- What you are asked to do
Exactly the lines starting at the line containing "HSV en RGB. \\" and ending at the line containing "La aplicación que" are to be written out from the listing below, both included.

- Data section
—————

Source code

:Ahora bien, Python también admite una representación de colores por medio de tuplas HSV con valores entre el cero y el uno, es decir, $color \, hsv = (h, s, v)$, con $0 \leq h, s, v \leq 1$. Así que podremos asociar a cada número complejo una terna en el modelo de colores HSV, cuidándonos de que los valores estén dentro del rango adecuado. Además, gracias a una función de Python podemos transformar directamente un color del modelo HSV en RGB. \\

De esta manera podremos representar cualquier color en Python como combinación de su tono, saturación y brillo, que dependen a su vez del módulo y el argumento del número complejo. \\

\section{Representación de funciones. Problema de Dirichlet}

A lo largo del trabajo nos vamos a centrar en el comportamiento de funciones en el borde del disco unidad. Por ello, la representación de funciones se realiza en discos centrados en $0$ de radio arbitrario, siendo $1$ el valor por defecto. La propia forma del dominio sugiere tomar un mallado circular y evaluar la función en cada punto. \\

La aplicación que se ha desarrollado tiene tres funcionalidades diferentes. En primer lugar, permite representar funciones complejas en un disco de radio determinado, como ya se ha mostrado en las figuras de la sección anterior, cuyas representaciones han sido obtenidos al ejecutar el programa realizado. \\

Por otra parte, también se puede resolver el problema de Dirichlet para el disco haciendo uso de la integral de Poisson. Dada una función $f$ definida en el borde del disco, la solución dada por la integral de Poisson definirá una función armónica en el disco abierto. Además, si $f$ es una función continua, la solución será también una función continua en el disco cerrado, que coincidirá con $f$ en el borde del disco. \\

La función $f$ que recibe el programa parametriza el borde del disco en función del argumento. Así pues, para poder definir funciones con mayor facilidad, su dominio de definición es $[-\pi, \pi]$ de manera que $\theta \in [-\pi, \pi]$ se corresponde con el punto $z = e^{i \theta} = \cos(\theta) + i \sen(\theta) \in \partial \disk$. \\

—————

- Response
:Ahora bien, Python también admite una representación de colores por medio de tuplas HSV con valores entre el cero y el uno, es decir, $color \, hsv = (h, s, v)$, con $0 \leq h, s, v \leq 1$. Así que podremos asociar a cada número complejo una terna en el modelo de colores HSV, cuidándonos de que los valores estén dentro del rango adecuado. Además, gracias a una función de Python podemos transformar directamente un color del modelo HSV en RGB. \\

De esta manera podremos representar cualquier color en Python como combinación de su tono, saturación y brillo, que dependen a su vez del módulo y el argumento del número complejo. \\

\section{Representación de funciones. Problema de Dirichlet}

A lo largo del trabajo nos vamos a centrar en el comportamiento de funciones en el borde del disco unidad. Por ello, la representación de funciones se realiza en discos centrados en $0$ de radio arbitrario, siendo $1$ el valor por defecto. La propia forma del dominio sugiere tomar un mallado circular y evaluar la función en cada punto. \\

La aplicación que se ha desarrollado tiene tres funcionalidades diferentes. En primer lugar, permite representar funciones complejas en un disco de radio determinado, como ya se ha mostrado en las figuras de la sección anterior, cuyas representaciones han sido obtenidos al ejecutar el programa realizado. \\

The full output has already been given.